One could also use the conserved charges of a configuration which can be measured at asymptotic infinity. By definition, these are left invariant by any physical process. Furthermore, they satisfy quantization conditions, of which the prototype is the Dirac condition on allowed electric and magnetic charges in Maxwell theory.

There is an elementary construction which, given a physical theory T, produces an abelian group of conserved charges K(T). Rather than considering the microscopic dynamics of the theory, all that is needed to be known is a set S of “particles” described by T, and a set of “bound state formation/decay processes” by which the particles combine or split to form other particles. These are called “binding processes.” Two sets of particles are “physically equivalent” if some sequence of binding processes convert the one to the other. We then define the group K(T) as the abelian group ZS of formal linear combinations of particles, quotiented by this equivalence relation.

Suppose T contains the particles S = {A,B,C}.

If these are completely stable, we could clearly define three integral conserved charges, their individual numbers, so K(T) ≅ Z3.

Introducing a binding process

A + B ↔ C —– (1)

with the bidirectional arrow to remind us that the process can go in either direction. Clearly K(T) ≅ Z2 in this case.

One might criticize this proposal on the grounds that we have assumed that configurations with a negative number of particles can exist. However, in all physical theories which satisfy the constraints of special relativity, charged particles in physical theories come with “antiparticles,” with the same mass but opposite charge.

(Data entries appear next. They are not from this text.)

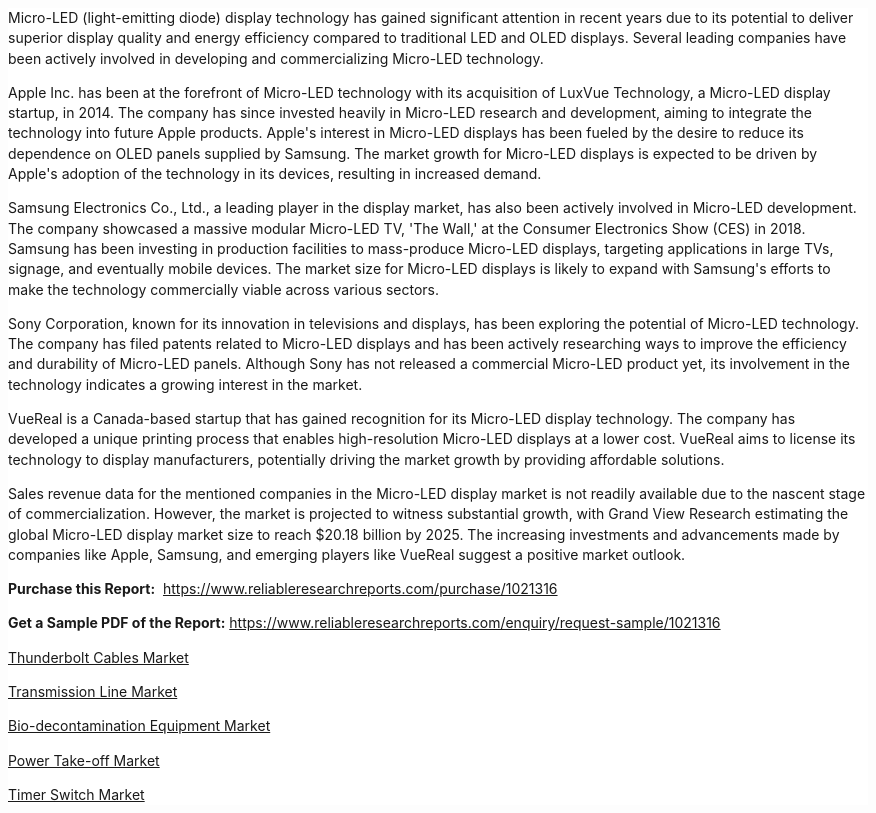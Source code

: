 <p><p>Micro-LED (light-emitting diode) display technology has gained significant attention in recent years due to its potential to deliver superior display quality and energy efficiency compared to traditional LED and OLED displays. Several leading companies have been actively involved in developing and commercializing Micro-LED technology.</p><p>Apple Inc. has been at the forefront of Micro-LED technology with its acquisition of LuxVue Technology, a Micro-LED display startup, in 2014. The company has since invested heavily in Micro-LED research and development, aiming to integrate the technology into future Apple products. Apple's interest in Micro-LED displays has been fueled by the desire to reduce its dependence on OLED panels supplied by Samsung. The market growth for Micro-LED displays is expected to be driven by Apple's adoption of the technology in its devices, resulting in increased demand.</p><p>Samsung Electronics Co., Ltd., a leading player in the display market, has also been actively involved in Micro-LED development. The company showcased a massive modular Micro-LED TV, 'The Wall,' at the Consumer Electronics Show (CES) in 2018. Samsung has been investing in production facilities to mass-produce Micro-LED displays, targeting applications in large TVs, signage, and eventually mobile devices. The market size for Micro-LED displays is likely to expand with Samsung's efforts to make the technology commercially viable across various sectors.</p><p>Sony Corporation, known for its innovation in televisions and displays, has been exploring the potential of Micro-LED technology. The company has filed patents related to Micro-LED displays and has been actively researching ways to improve the efficiency and durability of Micro-LED panels. Although Sony has not released a commercial Micro-LED product yet, its involvement in the technology indicates a growing interest in the market.</p><p>VueReal is a Canada-based startup that has gained recognition for its Micro-LED display technology. The company has developed a unique printing process that enables high-resolution Micro-LED displays at a lower cost. VueReal aims to license its technology to display manufacturers, potentially driving the market growth by providing affordable solutions.</p><p>Sales revenue data for the mentioned companies in the Micro-LED display market is not readily available due to the nascent stage of commercialization. However, the market is projected to witness substantial growth, with Grand View Research estimating the global Micro-LED display market size to reach $20.18 billion by 2025. The increasing investments and advancements made by companies like Apple, Samsung, and emerging players like VueReal suggest a positive market outlook.</p></p>
<p><strong>Purchase this Report:</strong>&nbsp;&nbsp;<a href="https://www.reliableresearchreports.com/purchase/1021316">https://www.reliableresearchreports.com/purchase/1021316</a></p>
<p></p>
<p><strong>Get a Sample PDF of the Report:</strong>&nbsp;<a href="https://www.reliableresearchreports.com/enquiry/request-sample/1021316">https://www.reliableresearchreports.com/enquiry/request-sample/1021316</a></p>
<p><p><a href="https://www.linkedin.com/pulse/decoding-thunderbolt-cables-market-deep-dive-latest-trends-cgyue/">Thunderbolt Cables Market</a></p><p><a href="https://www.linkedin.com/pulse/transmission-line-market-research-report-unlocks-analysis-regke/">Transmission Line Market</a></p><p><a href="https://issuu.com/reportprime-2/docs/bio-decontamination-equipment-market-size-2030.ppt?fr=xKAE9_zU1NQ">Bio-decontamination Equipment Market</a></p><p><a href="https://github.com/Chiragrp24/Market-Research-Report-List-1/blob/main/power-take-off-market.md">Power Take-off Market</a></p><p><a href="https://medium.com/@theomorar2000/timer-switch-market-size-growth-forecast-2023-2030-c6ae391ff641">Timer Switch Market</a></p></p>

A particle and antiparticle can annihilate (combine) into a set of zero charge particles. While first discovered as a prediction of the Dirac equation, this follows from general axioms of quantum field theory, which also hold in string theory.

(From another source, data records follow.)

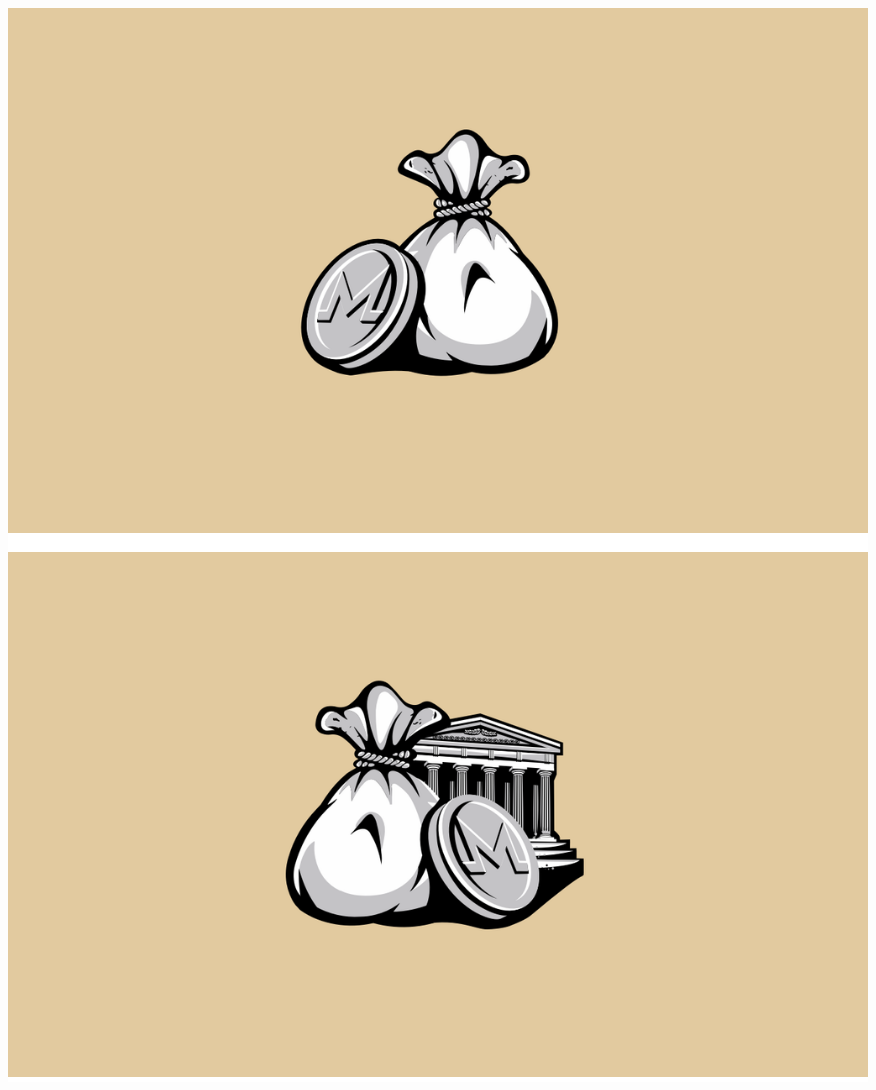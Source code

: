 <p align="center"><img src="acropolis-Incentive-structure.png"></p>
<p align="center"><img src="acropolis-Incentive-structure-v2.png"></p>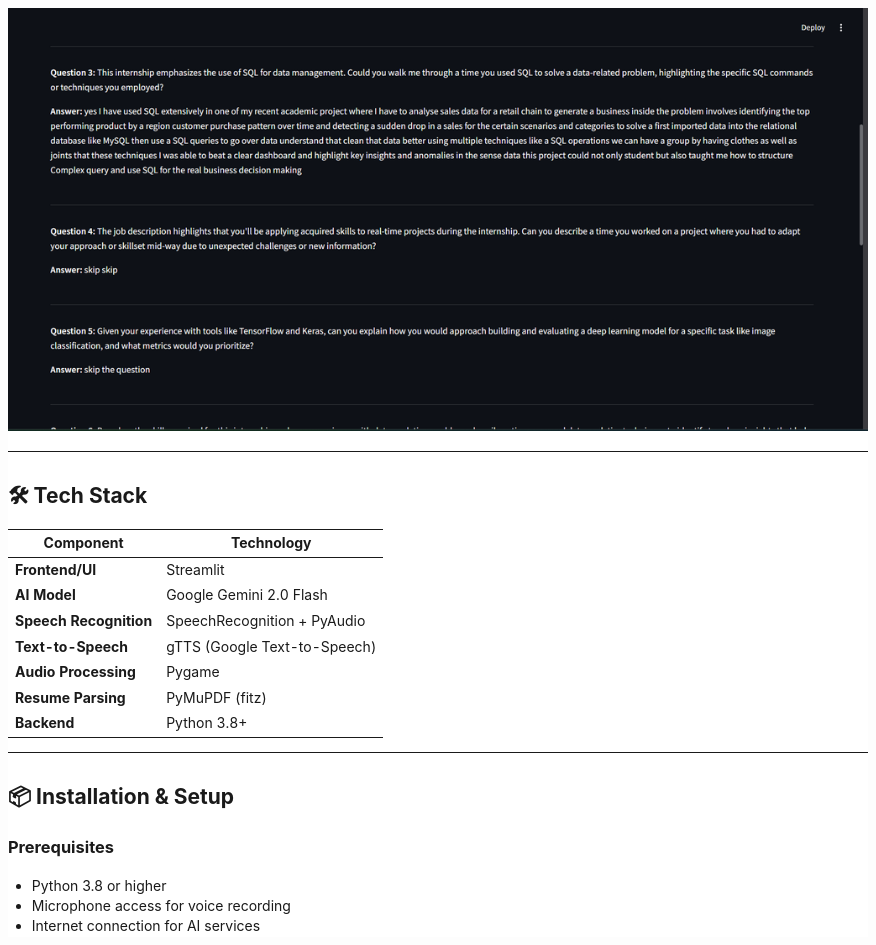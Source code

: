 ![Interview Summary](assets/Images/Summary2.png)

---

## 🛠️ Tech Stack

| Component | Technology |
|-----------|------------|
| **Frontend/UI** | Streamlit |
| **AI Model** | Google Gemini 2.0 Flash |
| **Speech Recognition** | SpeechRecognition + PyAudio |
| **Text-to-Speech** | gTTS (Google Text-to-Speech) |
| **Audio Processing** | Pygame |
| **Resume Parsing** | PyMuPDF (fitz) |
| **Backend** | Python 3.8+ |

---

## 📦 Installation & Setup

### Prerequisites
- Python 3.8 or higher
- Microphone access for voice recording
- Internet connection for AI services

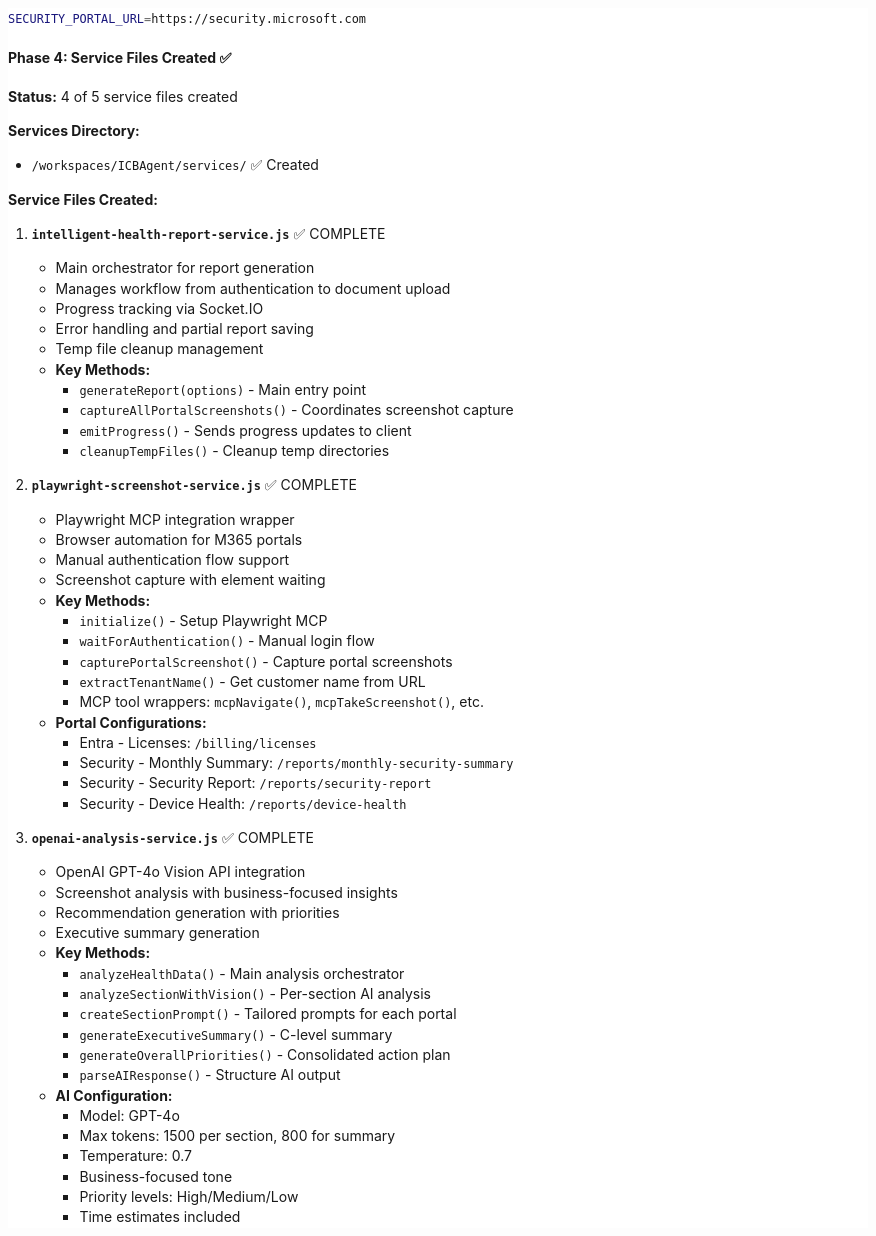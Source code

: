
 ```bash
SECURITY_PORTAL_URL=https://security.microsoft.com
```

#### **Phase 4: Service Files Created** ✅
**Status:** 4 of 5 service files created

**Services Directory:**
- `/workspaces/ICBAgent/services/` ✅ Created

**Service Files Created:**

1. **`intelligent-health-report-service.js`** ✅ COMPLETE
   - Main orchestrator for report generation
   - Manages workflow from authentication to document upload
   - Progress tracking via Socket.IO
   - Error handling and partial report saving
   - Temp file cleanup management
   - **Key Methods:**
     - `generateReport(options)` - Main entry point
     - `captureAllPortalScreenshots()` - Coordinates screenshot capture
     - `emitProgress()` - Sends progress updates to client
     - `cleanupTempFiles()` - Cleanup temp directories

2. **`playwright-screenshot-service.js`** ✅ COMPLETE
   - Playwright MCP integration wrapper
   - Browser automation for M365 portals
   - Manual authentication flow support
   - Screenshot capture with element waiting
   - **Key Methods:**
     - `initialize()` - Setup Playwright MCP
     - `waitForAuthentication()` - Manual login flow
     - `capturePortalScreenshot()` - Capture portal screenshots
     - `extractTenantName()` - Get customer name from URL
     - MCP tool wrappers: `mcpNavigate()`, `mcpTakeScreenshot()`, etc.
   - **Portal Configurations:**
     - Entra - Licenses: `/billing/licenses`
     - Security - Monthly Summary: `/reports/monthly-security-summary`
     - Security - Security Report: `/reports/security-report`
     - Security - Device Health: `/reports/device-health`

3. **`openai-analysis-service.js`** ✅ COMPLETE
   - OpenAI GPT-4o Vision API integration
   - Screenshot analysis with business-focused insights
   - Recommendation generation with priorities
   - Executive summary generation
   - **Key Methods:**
     - `analyzeHealthData()` - Main analysis orchestrator
     - `analyzeSectionWithVision()` - Per-section AI analysis
     - `createSectionPrompt()` - Tailored prompts for each portal
     - `generateExecutiveSummary()` - C-level summary
     - `generateOverallPriorities()` - Consolidated action plan
     - `parseAIResponse()` - Structure AI output
   - **AI Configuration:**
     - Model: GPT-4o
     - Max tokens: 1500 per section, 800 for summary
     - Temperature: 0.7
     - Business-focused tone
     - Priority levels: High/Medium/Low
     - Time estimates included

Thus, there are binding processes

B + B̄ ↔ Z1 + Z2 + · · · .

where B̄ is the antiparticle to a particle B, and Zi are zero charge particles, which must appear by energy conservation. To define the K-theory, we identify any such set of zero charge particles with the identity, so that

B + B̄ ↔ 0

Thus the antiparticles provide the negative elements of K(T).

Granting the existence of antiparticles, this construction of K-theory can be more simply rephrased as the Grothendieck construction. We can define K(T) as the group of pairs (E, F) ∈ (ZS, ZS), subject to the relations (E, F) ≅ (E+B, F +B) ≅ (E+L, F +R) ≅ (E+R, F +L), where (L, R) are the left and right hand side of a binding process (1).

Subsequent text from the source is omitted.